* **Task instructions**: Extract each line from the entries below that has the string "Optimisation" in it.

* **Dataset entries**:

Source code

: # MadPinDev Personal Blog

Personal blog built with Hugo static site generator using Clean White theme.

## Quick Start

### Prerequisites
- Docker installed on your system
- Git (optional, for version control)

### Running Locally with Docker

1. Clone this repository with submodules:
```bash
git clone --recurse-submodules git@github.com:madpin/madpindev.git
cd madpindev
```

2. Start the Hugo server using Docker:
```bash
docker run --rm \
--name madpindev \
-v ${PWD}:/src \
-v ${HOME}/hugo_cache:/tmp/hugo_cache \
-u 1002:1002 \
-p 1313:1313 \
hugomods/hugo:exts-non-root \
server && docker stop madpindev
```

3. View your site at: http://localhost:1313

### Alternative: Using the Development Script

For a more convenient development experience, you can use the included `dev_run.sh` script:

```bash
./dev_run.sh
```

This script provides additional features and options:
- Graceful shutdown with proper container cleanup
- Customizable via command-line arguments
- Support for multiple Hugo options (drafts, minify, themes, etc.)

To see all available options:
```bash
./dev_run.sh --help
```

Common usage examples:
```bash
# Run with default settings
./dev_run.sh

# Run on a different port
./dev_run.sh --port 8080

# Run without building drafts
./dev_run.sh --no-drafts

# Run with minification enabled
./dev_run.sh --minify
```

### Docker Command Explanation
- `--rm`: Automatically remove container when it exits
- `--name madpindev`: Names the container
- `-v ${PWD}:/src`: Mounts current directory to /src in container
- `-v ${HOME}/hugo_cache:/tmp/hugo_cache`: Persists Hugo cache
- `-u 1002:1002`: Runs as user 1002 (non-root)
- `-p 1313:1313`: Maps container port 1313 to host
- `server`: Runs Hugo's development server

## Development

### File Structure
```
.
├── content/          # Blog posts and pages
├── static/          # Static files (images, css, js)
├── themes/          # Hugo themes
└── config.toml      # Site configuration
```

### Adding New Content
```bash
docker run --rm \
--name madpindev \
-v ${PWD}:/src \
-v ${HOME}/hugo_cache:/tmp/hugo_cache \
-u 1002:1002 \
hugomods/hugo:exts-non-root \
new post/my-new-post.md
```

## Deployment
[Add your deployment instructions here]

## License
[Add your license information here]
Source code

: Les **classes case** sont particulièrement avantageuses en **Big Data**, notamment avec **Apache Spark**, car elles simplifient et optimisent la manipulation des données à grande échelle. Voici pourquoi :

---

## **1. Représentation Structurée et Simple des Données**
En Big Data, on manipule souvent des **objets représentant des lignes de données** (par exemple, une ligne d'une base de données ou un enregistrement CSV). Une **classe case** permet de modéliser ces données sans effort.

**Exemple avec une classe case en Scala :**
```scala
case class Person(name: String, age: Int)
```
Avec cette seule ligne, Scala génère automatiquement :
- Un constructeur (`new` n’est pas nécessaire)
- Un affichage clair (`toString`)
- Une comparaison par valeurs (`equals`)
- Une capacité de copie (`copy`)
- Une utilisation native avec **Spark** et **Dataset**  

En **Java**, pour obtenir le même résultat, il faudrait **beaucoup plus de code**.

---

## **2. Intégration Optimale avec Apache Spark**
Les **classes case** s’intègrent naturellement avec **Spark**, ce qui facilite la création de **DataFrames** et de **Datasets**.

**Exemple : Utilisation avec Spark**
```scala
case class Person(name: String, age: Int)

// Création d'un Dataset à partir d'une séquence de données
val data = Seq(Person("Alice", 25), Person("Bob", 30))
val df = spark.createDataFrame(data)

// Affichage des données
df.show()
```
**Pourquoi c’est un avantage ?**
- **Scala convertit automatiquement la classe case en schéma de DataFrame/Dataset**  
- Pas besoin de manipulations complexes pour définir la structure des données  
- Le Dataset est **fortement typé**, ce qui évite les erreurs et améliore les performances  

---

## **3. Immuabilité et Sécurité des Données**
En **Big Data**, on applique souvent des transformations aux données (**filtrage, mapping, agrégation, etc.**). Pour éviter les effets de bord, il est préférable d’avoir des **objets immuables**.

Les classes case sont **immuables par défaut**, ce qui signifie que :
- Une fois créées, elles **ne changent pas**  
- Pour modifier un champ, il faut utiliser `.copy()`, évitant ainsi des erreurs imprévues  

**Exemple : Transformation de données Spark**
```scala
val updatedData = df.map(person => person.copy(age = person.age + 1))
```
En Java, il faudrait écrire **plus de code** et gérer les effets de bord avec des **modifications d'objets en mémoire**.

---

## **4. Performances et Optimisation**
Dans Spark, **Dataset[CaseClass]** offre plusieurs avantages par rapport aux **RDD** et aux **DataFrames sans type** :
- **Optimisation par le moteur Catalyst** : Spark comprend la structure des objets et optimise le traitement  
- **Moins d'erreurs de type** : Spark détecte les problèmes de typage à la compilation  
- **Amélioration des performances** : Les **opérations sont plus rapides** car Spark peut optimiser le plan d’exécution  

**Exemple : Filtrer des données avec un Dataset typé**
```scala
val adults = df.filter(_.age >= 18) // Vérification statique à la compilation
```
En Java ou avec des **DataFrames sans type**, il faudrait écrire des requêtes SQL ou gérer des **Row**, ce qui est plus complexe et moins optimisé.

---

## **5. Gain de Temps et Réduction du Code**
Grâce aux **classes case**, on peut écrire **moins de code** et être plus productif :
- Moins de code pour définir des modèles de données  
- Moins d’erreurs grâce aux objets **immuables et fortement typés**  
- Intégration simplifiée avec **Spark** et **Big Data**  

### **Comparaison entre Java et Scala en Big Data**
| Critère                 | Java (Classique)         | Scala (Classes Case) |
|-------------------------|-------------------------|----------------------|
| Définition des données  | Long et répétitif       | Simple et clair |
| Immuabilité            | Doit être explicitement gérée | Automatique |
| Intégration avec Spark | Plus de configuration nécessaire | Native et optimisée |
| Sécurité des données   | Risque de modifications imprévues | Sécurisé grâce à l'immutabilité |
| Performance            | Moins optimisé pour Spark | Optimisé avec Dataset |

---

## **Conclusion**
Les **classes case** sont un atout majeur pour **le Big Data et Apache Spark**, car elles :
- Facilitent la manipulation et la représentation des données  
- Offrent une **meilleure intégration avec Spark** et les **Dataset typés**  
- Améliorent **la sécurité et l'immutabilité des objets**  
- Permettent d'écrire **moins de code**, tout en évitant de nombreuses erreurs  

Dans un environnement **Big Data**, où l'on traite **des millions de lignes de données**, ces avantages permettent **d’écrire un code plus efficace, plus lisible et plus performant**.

* **Task solution**:
## **4. Performances et Optimisation**
- **Optimisation par le moteur Catalyst** : Spark comprend la structure des objets et optimise le traitement  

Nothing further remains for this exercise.